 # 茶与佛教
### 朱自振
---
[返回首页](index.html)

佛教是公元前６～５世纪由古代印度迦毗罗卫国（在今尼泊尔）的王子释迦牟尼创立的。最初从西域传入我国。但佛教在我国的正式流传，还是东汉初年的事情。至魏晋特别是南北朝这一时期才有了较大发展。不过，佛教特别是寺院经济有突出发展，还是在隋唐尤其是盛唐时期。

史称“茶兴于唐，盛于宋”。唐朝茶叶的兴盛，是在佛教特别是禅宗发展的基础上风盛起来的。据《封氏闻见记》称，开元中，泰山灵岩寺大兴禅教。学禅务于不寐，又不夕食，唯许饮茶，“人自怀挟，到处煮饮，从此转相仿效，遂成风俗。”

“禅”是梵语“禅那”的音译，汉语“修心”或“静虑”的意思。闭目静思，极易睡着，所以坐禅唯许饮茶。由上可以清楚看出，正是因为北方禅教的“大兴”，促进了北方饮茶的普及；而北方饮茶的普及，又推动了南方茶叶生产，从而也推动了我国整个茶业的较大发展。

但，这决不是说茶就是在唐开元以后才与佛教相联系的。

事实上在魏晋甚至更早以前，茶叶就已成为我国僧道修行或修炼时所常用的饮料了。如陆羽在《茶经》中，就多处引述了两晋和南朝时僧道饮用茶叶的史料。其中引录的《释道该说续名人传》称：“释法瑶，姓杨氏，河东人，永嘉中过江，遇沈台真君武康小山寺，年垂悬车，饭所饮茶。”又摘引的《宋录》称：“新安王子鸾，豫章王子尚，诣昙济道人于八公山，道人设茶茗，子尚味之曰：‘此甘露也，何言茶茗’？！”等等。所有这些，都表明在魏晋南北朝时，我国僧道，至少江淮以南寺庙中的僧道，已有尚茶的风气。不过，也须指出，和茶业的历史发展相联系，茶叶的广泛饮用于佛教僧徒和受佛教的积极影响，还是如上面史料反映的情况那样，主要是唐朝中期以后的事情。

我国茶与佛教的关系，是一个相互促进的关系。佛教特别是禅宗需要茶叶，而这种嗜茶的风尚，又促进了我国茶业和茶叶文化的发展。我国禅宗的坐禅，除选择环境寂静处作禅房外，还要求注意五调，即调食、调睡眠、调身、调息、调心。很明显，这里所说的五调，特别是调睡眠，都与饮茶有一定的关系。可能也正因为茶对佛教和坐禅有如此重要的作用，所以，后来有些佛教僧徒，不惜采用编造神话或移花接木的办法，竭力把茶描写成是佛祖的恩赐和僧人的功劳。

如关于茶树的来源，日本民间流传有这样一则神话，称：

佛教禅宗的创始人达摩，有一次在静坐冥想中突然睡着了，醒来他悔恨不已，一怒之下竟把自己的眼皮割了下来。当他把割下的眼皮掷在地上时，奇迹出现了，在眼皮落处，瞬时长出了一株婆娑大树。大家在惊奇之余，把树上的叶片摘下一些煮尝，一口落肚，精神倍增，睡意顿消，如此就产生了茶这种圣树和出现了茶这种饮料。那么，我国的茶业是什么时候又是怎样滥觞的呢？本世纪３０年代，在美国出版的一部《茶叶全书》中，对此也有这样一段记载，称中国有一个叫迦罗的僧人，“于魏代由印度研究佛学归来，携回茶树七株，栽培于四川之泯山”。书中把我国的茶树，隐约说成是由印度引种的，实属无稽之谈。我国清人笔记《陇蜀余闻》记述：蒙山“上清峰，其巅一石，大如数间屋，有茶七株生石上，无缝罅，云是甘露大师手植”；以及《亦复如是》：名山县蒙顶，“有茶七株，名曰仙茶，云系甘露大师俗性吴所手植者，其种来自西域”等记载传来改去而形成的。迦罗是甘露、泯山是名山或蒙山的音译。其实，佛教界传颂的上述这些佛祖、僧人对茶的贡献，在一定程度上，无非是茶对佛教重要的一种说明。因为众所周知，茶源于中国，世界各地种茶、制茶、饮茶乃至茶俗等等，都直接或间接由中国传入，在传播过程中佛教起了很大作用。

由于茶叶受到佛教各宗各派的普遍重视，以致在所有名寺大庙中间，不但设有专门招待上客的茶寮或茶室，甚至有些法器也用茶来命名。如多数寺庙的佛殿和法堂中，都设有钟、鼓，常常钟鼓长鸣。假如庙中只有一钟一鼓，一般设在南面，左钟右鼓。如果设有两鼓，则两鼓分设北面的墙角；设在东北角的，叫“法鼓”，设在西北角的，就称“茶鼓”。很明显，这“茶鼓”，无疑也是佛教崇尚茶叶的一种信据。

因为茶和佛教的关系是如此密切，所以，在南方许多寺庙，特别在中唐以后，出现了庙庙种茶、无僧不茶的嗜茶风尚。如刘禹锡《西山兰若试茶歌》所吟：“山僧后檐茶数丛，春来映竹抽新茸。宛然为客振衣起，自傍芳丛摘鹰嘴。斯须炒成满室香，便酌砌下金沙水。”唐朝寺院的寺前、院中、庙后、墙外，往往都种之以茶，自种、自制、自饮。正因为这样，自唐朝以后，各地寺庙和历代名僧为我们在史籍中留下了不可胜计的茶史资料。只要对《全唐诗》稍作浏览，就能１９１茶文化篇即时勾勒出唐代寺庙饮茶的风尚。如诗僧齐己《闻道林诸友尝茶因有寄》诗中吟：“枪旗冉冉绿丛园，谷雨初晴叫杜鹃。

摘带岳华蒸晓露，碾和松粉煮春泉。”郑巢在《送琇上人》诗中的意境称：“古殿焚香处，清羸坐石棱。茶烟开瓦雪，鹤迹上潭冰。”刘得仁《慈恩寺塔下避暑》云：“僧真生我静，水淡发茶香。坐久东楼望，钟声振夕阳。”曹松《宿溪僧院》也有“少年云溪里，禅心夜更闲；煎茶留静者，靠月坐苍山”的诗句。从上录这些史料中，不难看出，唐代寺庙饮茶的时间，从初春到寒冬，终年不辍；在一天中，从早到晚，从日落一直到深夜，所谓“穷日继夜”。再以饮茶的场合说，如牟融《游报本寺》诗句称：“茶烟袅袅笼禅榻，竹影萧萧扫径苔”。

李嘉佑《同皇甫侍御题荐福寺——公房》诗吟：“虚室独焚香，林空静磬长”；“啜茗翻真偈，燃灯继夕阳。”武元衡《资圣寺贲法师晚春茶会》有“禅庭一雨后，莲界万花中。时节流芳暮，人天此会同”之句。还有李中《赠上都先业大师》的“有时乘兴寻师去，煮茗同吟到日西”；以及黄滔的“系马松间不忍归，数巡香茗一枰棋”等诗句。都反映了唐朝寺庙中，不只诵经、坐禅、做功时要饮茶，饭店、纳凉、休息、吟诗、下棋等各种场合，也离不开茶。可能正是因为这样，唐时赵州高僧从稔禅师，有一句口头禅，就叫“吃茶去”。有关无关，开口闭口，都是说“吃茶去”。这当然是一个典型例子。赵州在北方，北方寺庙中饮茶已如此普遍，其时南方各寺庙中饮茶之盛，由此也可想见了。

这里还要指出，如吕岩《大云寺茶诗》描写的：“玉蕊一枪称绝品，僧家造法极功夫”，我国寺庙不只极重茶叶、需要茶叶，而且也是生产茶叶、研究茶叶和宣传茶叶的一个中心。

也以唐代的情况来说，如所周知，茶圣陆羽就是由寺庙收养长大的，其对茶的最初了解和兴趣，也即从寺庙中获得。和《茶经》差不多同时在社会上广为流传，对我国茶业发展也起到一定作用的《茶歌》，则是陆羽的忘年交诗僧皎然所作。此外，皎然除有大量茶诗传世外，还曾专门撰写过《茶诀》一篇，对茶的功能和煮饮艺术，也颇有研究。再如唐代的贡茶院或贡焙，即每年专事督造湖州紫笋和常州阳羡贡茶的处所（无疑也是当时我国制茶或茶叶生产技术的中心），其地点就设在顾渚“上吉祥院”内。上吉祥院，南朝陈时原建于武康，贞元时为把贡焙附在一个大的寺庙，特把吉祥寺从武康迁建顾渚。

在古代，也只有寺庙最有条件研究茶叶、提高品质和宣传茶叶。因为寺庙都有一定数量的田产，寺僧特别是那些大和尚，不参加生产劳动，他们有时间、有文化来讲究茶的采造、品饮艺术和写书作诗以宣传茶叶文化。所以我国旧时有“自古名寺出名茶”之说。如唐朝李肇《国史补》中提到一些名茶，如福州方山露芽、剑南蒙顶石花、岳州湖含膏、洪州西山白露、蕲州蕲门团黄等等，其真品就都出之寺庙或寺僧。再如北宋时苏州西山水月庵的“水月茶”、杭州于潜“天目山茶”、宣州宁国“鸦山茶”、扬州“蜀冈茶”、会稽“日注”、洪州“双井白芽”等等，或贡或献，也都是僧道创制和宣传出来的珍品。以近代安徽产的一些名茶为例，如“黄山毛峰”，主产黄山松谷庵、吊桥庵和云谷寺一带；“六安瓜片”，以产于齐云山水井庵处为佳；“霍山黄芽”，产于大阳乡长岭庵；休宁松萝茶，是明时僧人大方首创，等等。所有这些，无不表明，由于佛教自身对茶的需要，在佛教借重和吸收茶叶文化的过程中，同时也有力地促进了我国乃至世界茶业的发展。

------------------------------

• Work order
The response must hold only the lines above from the line with "但，这决不是说茶就是在唐开元以后才与佛教相联系的。" through the line with "事实上在魏晋甚至更早以前，茶", each copied exactly, both ends kept.

• The completed task
但，这决不是说茶就是在唐开元以后才与佛教相联系的。

事实上在魏晋甚至更早以前，茶叶就已成为我国僧道修行或修炼时所常用的饮料了。如陆羽在《茶经》中，就多处引述了两晋和南朝时僧道饮用茶叶的史料。其中引录的《释道该说续名人传》称：“释法瑶，姓杨氏，河东人，永嘉中过江，遇沈台真君武康小山寺，年垂悬车，饭所饮茶。”又摘引的《宋录》称：“新安王子鸾，豫章王子尚，诣昙济道人于八公山，道人设茶茗，子尚味之曰：‘此甘露也，何言茶茗’？！”等等。所有这些，都表明在魏晋南北朝时，我国僧道，至少江淮以南寺庙中的僧道，已有尚茶的风气。不过，也须指出，和茶业的历史发展相联系，茶叶的广泛饮用于佛教僧徒和受佛教的积极影响，还是如上面史料反映的情况那样，主要是唐朝中期以后的事情。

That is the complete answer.